KAPPER v. HARRIS et al.
This is an appeal from a judgment in favor of respondent after a trial before a jury.
Viewing the evidence most favorable to respondent [Demers v. Sutherland, 117 Cal.App. 489, 493, 4 P.(2d) 187], the facts in the instant case are:
Appellant stepped into a private driveway ten feet wide bounded on one side by an apartment house and on the other by a stone wall. She saw a 1929 Ford delivery truck owned by respondent at the south end of the driveway. Aware that the driveway was used by both pedestrians and vehicles, she started to walk in a northerly direction on it. The driver of the truck, after appellant entered the passageway and before backing in a northerly direction, started his motor, sounded his horn, and looked to the rear along the driver's side of the conveyance, but did not see appellant, as she was out of the range of his vision. Shortly thereafter the rear end of the truck struck appellant and she was injured.
Appellant relies for reversal of the judgment on two propositions:
First. There was not any substantial evidence to sustain the implied findings of the jury that:
(a) Respondent was not negligent in the operation of its truck.
(b) Appellant was guilty of contributory negligence.
Second. The trial court committed prejudicial error in instructing the jury as follows:
(a) “While it is the duty of the driver of a vehicle to look out for foot travelers, it is equally the duty of the foot travelers to use care before entering upon a driveway where vehicles frequently pass and repass, and see that they are not in immediate danger from the near approach of any of them.
“It is as much the duty of foot travelers attempting to cross the driveway or alleyway to look out for passing vehicles as it is the duty of drivers to see that they do not run over foot travelers.

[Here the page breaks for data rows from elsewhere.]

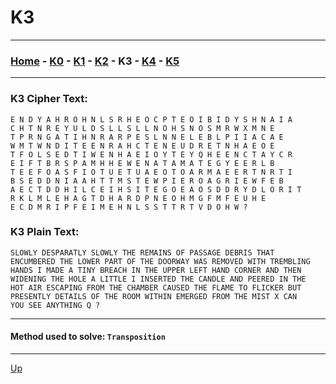 # K3

---

### [Home](../home.md) - [K0](./K0.md) - [K1](./K1.md) - [K2](./K2.md) - K3 - [K4](./K4.md) - [K5](./K5.md)

---

### K3 Cipher Text:

```
E N D Y A H R O H N L S R H E O C P T E O I B I D Y S H N A I A
C H T N R E Y U L D S L L S L L N O H S N O S M R W X M N E
T P R N G A T I H N R A R P E S L N N E L E B L P I I A C A E
W M T W N D I T E E N R A H C T E N E U D R E T N H A E O E
T F O L S E D T I W E N H A E I O Y T E Y Q H E E N C T A Y C R
E I F T B R S P A M H H E W E N A T A M A T E G Y E E R L B
T E E F O A S F I O T U E T U A E O T O A R M A E E R T N R T I
B S E D D N I A A H T T M S T E W P I E R O A G R I E W F E B
A E C T D D H I L C E I H S I T E G O E A O S D D R Y D L O R I T
R K L M L E H A G T D H A R D P N E O H M G F M F E U H E
E C D M R I P F E I M E H N L S S T T R T V D O H W ?
```

### K3 Plain Text:

```
SLOWLY DESPARATLY SLOWLY THE REMAINS OF PASSAGE DEBRIS THAT
ENCUMBERED THE LOWER PART OF THE DOORWAY WAS REMOVED WITH TREMBLING
HANDS I MADE A TINY BREACH IN THE UPPER LEFT HAND CORNER AND THEN
WIDENING THE HOLE A LITTLE I INSERTED THE CANDLE AND PEERED IN THE
HOT AIR ESCAPING FROM THE CHAMBER CAUSED THE FLAME TO FLICKER BUT
PRESENTLY DETAILS OF THE ROOM WITHIN EMERGED FROM THE MIST X CAN
YOU SEE ANYTHING Q ?
```

---

#### Method used to solve: ```Transposition```

<hr>

[Up](../README.md)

“I instruct you that if you find that, at the time of the accident, defendant's agent, Wm. Grove, was driving his automobile in a negligent, reckless or careless manner, but if you also find that plaintiff was attempting to cross the alleyway in a negligent, reckless and careless manner, and that her said negligence, recklessness and carelessness proximately contributed in some way to the accident, you cannot attempt to determine which party was the most negligent, but your verdict must be for the defendant.”
(b) “If you believe from the evidence introduced that the plaintiff, on leaving the El Royale Apartments, saw or should have seen the truck belonging to the defendant and located in the driveway, and if you believe from the evidence introduced that the plaintiff heard, or should have heard the starting up and running of the aforesaid truck, and if you believe from the evidence introduced that there was sufficient room and space between the west side of the truck and the east wall of the El Royale Apartments in the walk provided therefor for the plaintiff to have stood or traveled, but that on the other hand the plaintiff, through absentmindedness, forgetfulness, negligence or carelessness, proceeded to walk or stand in the driveway north of the said truck, you are then instructed that the plaintiff was guilty of contributory negligence and your verdict should be for the defendant.”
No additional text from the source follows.